17 de septiembre de 2021, 17:48:24
Opinión

Y DIGO YO


Pedro Sánchez tiene su mérito

Javier Cámara


Lo cierto es que, aunque nos pese a los amantes de la libertad, Pedro Sánchez hace muchas cosas bien. No tienen por qué ser cosas buenas, aclaro a los que no comulgan con los postulados de la “progresía”. Por ejemplo, hace muy bien cosas que no son buenas para España.

El caso es que ha logrado que un ministro quemado por su nefasta gestión de una pandemia con más de 90.000 muertos gane las elecciones en Cataluña. No sé si eso dice mucho de Sánchez o poco de los que le han votado, en una gran mayoría, desencantados de Ciudadanos.

Abro paréntesis: ¿Qué esperaba Inés Arrimadas si dijo en todo momento que apoyaría un pacto constitucionalista con el PSC? Pues claro, si eres votante de centro constitucionalista te vas al voto útil de Salvador Illa, porque el PP no es una opción en Cataluña, como ha quedado demostrado. Cierro paréntesis.

Pues lo que decía, gran parte del mérito del presidente del Gobierno para seguir triunfando y optando a cumplir la legislatura, aunque sea a base de tragar sapos como vacas de grandes, es que ha disuelto a la oposición. El viejo tópico de manual “divide y vencerás” se hace más patente y ejemplificador que nunca con el destrozo que Sánchez ha provocado en el centro derecha de este querido país que es España.

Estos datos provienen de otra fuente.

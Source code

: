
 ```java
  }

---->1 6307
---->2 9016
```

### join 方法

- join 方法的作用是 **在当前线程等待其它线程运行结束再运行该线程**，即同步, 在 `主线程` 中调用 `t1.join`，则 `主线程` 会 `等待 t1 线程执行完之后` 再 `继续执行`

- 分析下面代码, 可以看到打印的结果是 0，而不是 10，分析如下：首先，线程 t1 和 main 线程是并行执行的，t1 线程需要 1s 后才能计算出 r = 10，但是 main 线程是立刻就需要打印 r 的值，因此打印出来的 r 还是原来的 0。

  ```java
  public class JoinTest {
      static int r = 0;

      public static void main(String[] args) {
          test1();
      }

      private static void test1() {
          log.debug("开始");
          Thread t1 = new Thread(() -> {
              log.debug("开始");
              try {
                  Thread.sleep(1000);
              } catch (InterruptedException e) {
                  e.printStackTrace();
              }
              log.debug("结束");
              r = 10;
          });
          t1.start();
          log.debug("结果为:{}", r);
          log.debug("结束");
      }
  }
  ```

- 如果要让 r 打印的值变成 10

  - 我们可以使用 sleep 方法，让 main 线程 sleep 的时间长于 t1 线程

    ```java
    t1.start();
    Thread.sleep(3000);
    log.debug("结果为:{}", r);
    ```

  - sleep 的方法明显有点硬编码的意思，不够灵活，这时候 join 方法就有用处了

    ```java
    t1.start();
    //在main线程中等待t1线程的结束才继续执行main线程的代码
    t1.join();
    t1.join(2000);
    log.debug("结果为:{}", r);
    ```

El resultado es obvio: debilita al principal oponente, al que machaca no tanto por la corrupción sino por la indefinición que causa no saber exactamente en qué punto del espectro ideológico se encuentra Pablo Casado; lleva casi a la extinción a Ciudadanos, cuya formación agoniza también en la imprecisión y es más irrelevante a medida que se celebran nuevas elecciones; y da alas a Vox, partido al que le resulta fácil atacar políticamente y que usa fácilmente para deteriorar, aún más, al PP.

La duda que me queda es si todo este plan aparecía plasmado en algún tipo de ‘Manual de estrategias para el PSOE de Sánchez’ o si, por el contrario, la improvisación y los propios acontecimientos de la vida política van sonriendo y confluyendo para fortalecer una opción por la que no apostaban ni en su propio partido.

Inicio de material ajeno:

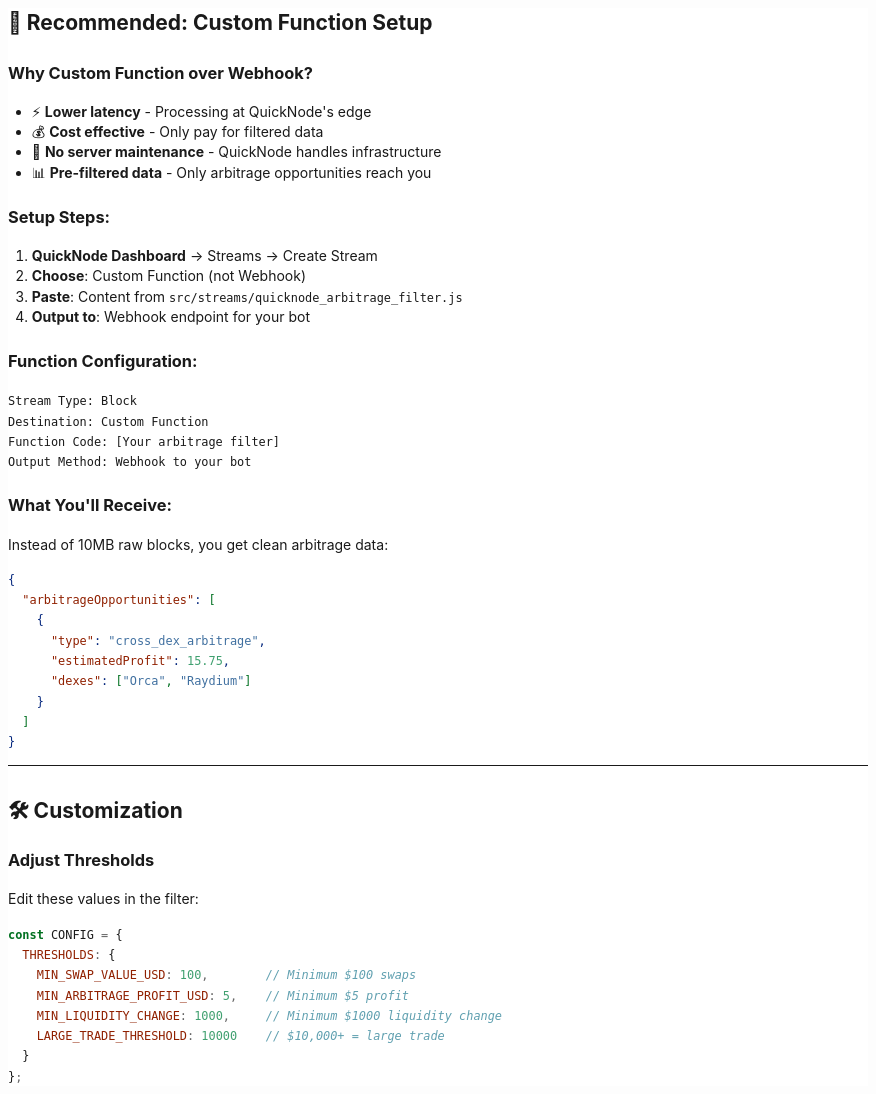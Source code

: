 
## 🎯 **Recommended: Custom Function Setup**

### **Why Custom Function over Webhook?**
- ⚡ **Lower latency** - Processing at QuickNode's edge
- 💰 **Cost effective** - Only pay for filtered data
- 🔧 **No server maintenance** - QuickNode handles infrastructure
- 📊 **Pre-filtered data** - Only arbitrage opportunities reach you

### **Setup Steps:**
1. **QuickNode Dashboard** → Streams → Create Stream
2. **Choose**: Custom Function (not Webhook)
3. **Paste**: Content from `src/streams/quicknode_arbitrage_filter.js`
4. **Output to**: Webhook endpoint for your bot

### **Function Configuration:**
```
Stream Type: Block
Destination: Custom Function
Function Code: [Your arbitrage filter]
Output Method: Webhook to your bot
```

### **What You'll Receive:**
Instead of 10MB raw blocks, you get clean arbitrage data:
```json
{
  "arbitrageOpportunities": [
    {
      "type": "cross_dex_arbitrage", 
      "estimatedProfit": 15.75,
      "dexes": ["Orca", "Raydium"]
    }
  ]
}
```

---

## 🛠️ Customization

### Adjust Thresholds
Edit these values in the filter:

```javascript
const CONFIG = {
  THRESHOLDS: {
    MIN_SWAP_VALUE_USD: 100,        // Minimum $100 swaps
    MIN_ARBITRAGE_PROFIT_USD: 5,    // Minimum $5 profit
    MIN_LIQUIDITY_CHANGE: 1000,     // Minimum $1000 liquidity change
    LARGE_TRADE_THRESHOLD: 10000    // $10,000+ = large trade
  }
};
```
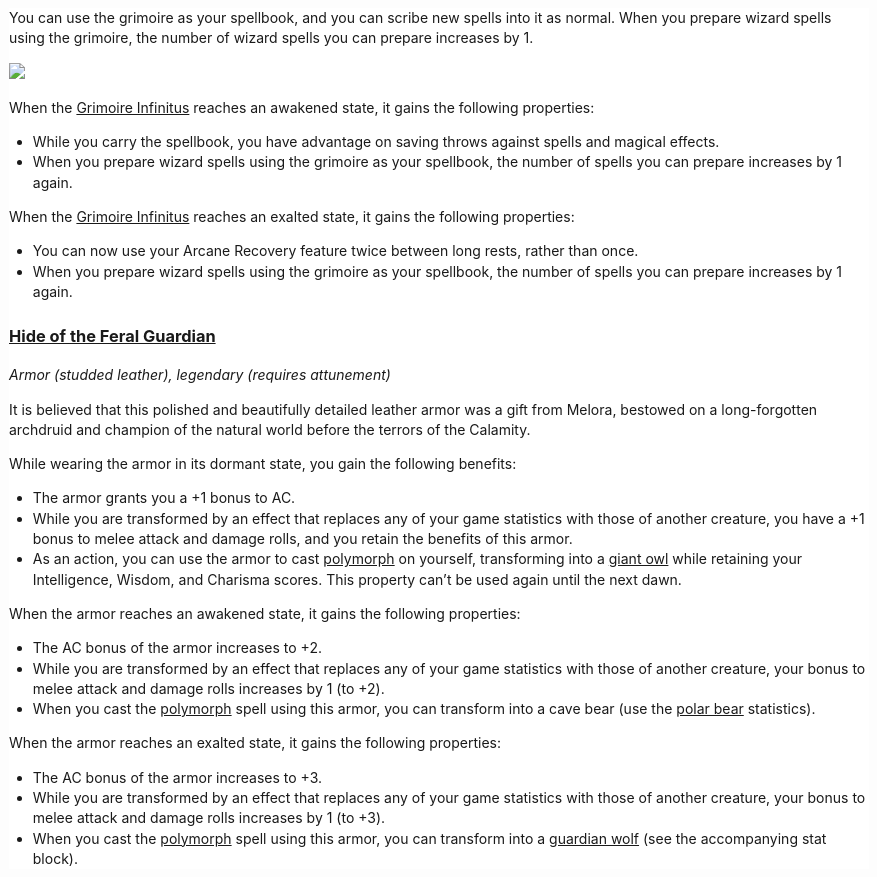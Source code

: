 You can use the grimoire as your spellbook, and you can scribe new spells into it as normal. When you prepare wizard spells using the grimoire, the number of wizard spells you can prepare increases by 1.

[![](https://media.dndbeyond.com/compendium-images/egtw/yDOyqyOocErRgYJK/06-09.png)](https://media.dndbeyond.com/compendium-images/egtw/yDOyqyOocErRgYJK/06-09.png)

When the [Grimoire Infinitus](https://www.dndbeyond.com/magic-items/grimoire-infinitus) reaches an awakened state, it gains the following properties:

-   While you carry the spellbook, you have advantage on saving throws against spells and magical effects.
-   When you prepare wizard spells using the grimoire as your spellbook, the number of spells you can prepare increases by 1 again.

When the [Grimoire Infinitus](https://www.dndbeyond.com/magic-items/grimoire-infinitus) reaches an exalted state, it gains the following properties:

-   You can now use your Arcane Recovery feature twice between long rests, rather than once.
-   When you prepare wizard spells using the grimoire as your spellbook, the number of spells you can prepare increases by 1 again.

### [Hide of the Feral Guardian](https://www.dndbeyond.com/magic-items/hide-of-the-feral-guardian)

_Armor (studded leather), legendary (requires attunement)_

It is believed that this polished and beautifully detailed leather armor was a gift from Melora, bestowed on a long-forgotten archdruid and champion of the natural world before the terrors of the Calamity.

While wearing the armor in its dormant state, you gain the following benefits:

-   The armor grants you a +1 bonus to AC.
-   While you are transformed by an effect that replaces any of your game statistics with those of another creature, you have a +1 bonus to melee attack and damage rolls, and you retain the benefits of this armor.
-   As an action, you can use the armor to cast [polymorph](https://www.dndbeyond.com/spells/polymorph) on yourself, transforming into a [giant owl](https://www.dndbeyond.com/monsters/giant-owl) while retaining your Intelligence, Wisdom, and Charisma scores. This property can’t be used again until the next dawn.

When the armor reaches an awakened state, it gains the following properties:

-   The AC bonus of the armor increases to +2.
-   While you are transformed by an effect that replaces any of your game statistics with those of another creature, your bonus to melee attack and damage rolls increases by 1 (to +2).
-   When you cast the [polymorph](https://www.dndbeyond.com/spells/polymorph) spell using this armor, you can transform into a cave bear (use the [polar bear](https://www.dndbeyond.com/monsters/polar-bear) statistics).

When the armor reaches an exalted state, it gains the following properties:

-   The AC bonus of the armor increases to +3.
-   While you are transformed by an effect that replaces any of your game statistics with those of another creature, your bonus to melee attack and damage rolls increases by 1 (to +3).
-   When you cast the [polymorph](https://www.dndbeyond.com/spells/polymorph) spell using this armor, you can transform into a [guardian wolf](https://www.dndbeyond.com/monsters/guardian-wolf) (see the accompanying stat block).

Digo que dudo porque no sé si Sánchez había calculado que con sus infinitas bajadas de pantalones con el separatismo y los amigos de ETA, que son todos enemigos de España, iba a conseguir disgregar y enfrentar con tanto éxito a una oposición que unida habrían puesto las cosas más difíciles al Gobierno del PSOE y Podemos.

Ahora, los principales socios que no son del Gobierno, los republicanos de izquierdas de ERC, los que le han aprobado la investidura y los Presupuestos Generales del Estado a cambio de todo lo que le han pedido, tienen en su mano formar en Cataluña un Gobierno solo de independentistas con el ánimo que produce verse con más de la mitad de los votos. Es verdad que con la cifra de abstención más alta de la historia de unas elecciones catalanas. Tan alta como para tenerlo en cuenta, pero ¿quién renuncia a ganar una final con un penalti injusto?

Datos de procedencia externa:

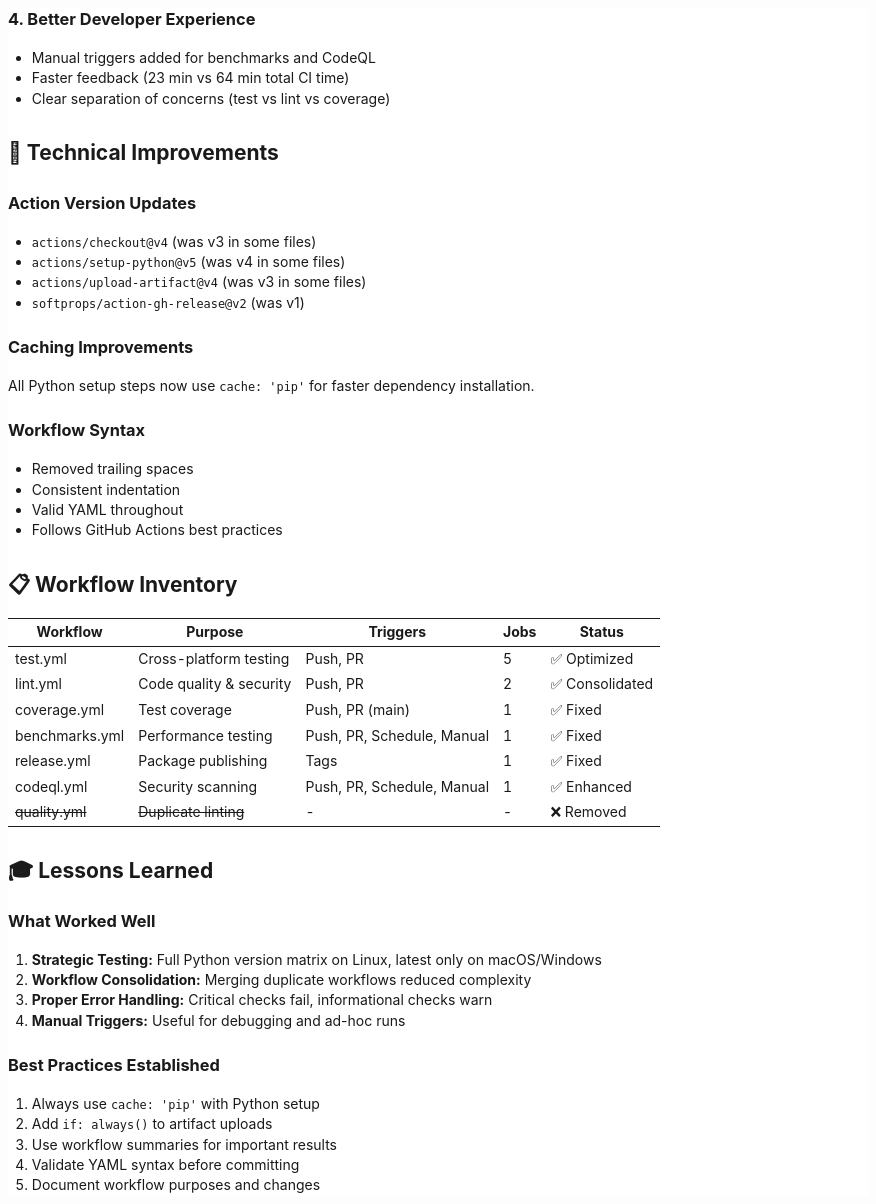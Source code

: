 ### 4. Better Developer Experience
- Manual triggers added for benchmarks and CodeQL
- Faster feedback (23 min vs 64 min total CI time)
- Clear separation of concerns (test vs lint vs coverage)

## 🔧 Technical Improvements

### Action Version Updates
- `actions/checkout@v4` (was v3 in some files)
- `actions/setup-python@v5` (was v4 in some files)
- `actions/upload-artifact@v4` (was v3 in some files)
- `softprops/action-gh-release@v2` (was v1)

### Caching Improvements
All Python setup steps now use `cache: 'pip'` for faster dependency installation.

### Workflow Syntax
- Removed trailing spaces
- Consistent indentation
- Valid YAML throughout
- Follows GitHub Actions best practices

## 📋 Workflow Inventory

| Workflow | Purpose | Triggers | Jobs | Status |
|----------|---------|----------|------|--------|
| test.yml | Cross-platform testing | Push, PR | 5 | ✅ Optimized |
| lint.yml | Code quality & security | Push, PR | 2 | ✅ Consolidated |
| coverage.yml | Test coverage | Push, PR (main) | 1 | ✅ Fixed |
| benchmarks.yml | Performance testing | Push, PR, Schedule, Manual | 1 | ✅ Fixed |
| release.yml | Package publishing | Tags | 1 | ✅ Fixed |
| codeql.yml | Security scanning | Push, PR, Schedule, Manual | 1 | ✅ Enhanced |
| ~~quality.yml~~ | ~~Duplicate linting~~ | - | - | ❌ Removed |

## 🎓 Lessons Learned

### What Worked Well
1. **Strategic Testing:** Full Python version matrix on Linux, latest only on macOS/Windows
2. **Workflow Consolidation:** Merging duplicate workflows reduced complexity
3. **Proper Error Handling:** Critical checks fail, informational checks warn
4. **Manual Triggers:** Useful for debugging and ad-hoc runs

### Best Practices Established
1. Always use `cache: 'pip'` with Python setup
2. Add `if: always()` to artifact uploads
3. Use workflow summaries for important results
4. Validate YAML syntax before committing
5. Document workflow purposes and changes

Lo que ya no es una cuestión que me haga dudar, porque hemos visto cómo ha toreado antes a los separatistas en las Mesas de Diálogo, esto es, a base de prometer y no cumplir, se va a convertir ahora en curiosidad: ¿Qué dirá y hará Pedro Sánchez cuando ERC, JxCat, la CUP, PdeCat y hasta En Común Podem le comuniquen que van a celebrar un nuevo referéndum de autodeterminación o que éste se celebró el pasado domingo y lo siguiente es la declaración de una República catalana?

Es fácil vaticinar que dirá a todo que sí y volverá a vender a España con el fin de continuar en la Moncloa. Dará largas hasta que la situación sea insostenible y cuando esto pase, que apechugue el que venga detrás. Mientras, la oposición seguirá a tortas entre los partidarios de no hacer nada, lo que se ofrecen siempre a pactar lo impactable y los que meterían los tanques en la Plaza de Catalunya.